Problem requirements: Search the records for "dengan". Copy every line where it appears.

Saved data entries:
- Opening Delimiter -
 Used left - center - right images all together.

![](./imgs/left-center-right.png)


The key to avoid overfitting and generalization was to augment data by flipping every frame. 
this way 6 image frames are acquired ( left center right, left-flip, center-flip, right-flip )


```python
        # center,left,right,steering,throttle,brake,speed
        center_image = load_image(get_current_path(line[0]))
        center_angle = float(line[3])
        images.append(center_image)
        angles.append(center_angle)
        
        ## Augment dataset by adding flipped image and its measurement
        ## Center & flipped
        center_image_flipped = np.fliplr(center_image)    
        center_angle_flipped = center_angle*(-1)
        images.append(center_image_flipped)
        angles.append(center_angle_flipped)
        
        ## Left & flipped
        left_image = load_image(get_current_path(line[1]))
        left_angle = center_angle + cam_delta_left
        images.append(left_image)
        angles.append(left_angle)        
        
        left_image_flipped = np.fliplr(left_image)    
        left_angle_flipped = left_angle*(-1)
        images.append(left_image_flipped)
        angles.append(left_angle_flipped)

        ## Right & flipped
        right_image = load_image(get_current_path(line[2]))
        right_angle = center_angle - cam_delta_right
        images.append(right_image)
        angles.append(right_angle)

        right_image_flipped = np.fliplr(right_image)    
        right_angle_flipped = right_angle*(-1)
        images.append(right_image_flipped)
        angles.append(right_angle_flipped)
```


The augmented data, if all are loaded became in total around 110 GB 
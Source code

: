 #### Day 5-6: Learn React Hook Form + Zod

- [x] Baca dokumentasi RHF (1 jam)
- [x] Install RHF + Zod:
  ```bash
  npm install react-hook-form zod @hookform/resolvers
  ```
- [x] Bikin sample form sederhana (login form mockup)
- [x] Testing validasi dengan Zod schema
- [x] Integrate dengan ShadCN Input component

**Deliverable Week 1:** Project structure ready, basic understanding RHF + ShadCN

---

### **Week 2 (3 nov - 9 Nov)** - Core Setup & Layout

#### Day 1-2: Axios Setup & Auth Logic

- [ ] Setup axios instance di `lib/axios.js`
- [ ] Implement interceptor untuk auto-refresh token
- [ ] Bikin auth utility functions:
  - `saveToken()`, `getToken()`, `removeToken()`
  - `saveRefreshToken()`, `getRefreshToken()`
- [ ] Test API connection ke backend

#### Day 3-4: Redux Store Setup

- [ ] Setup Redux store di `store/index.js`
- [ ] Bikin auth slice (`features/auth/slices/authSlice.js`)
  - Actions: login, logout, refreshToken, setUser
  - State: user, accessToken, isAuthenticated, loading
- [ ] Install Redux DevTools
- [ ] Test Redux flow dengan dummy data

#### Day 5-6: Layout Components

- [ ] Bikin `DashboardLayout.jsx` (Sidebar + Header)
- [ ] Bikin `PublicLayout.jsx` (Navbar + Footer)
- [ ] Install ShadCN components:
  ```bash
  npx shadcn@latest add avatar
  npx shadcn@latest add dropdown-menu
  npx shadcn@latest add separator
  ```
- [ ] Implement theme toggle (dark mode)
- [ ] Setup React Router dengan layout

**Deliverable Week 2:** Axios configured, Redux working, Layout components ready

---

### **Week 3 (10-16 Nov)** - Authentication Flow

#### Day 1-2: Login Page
- Closing Delimiter -
Task result:
- [x] Testing validasi dengan Zod schema
- [x] Integrate dengan ShadCN Input component
- [ ] Test Redux flow dengan dummy data
- [ ] Setup React Router dengan layout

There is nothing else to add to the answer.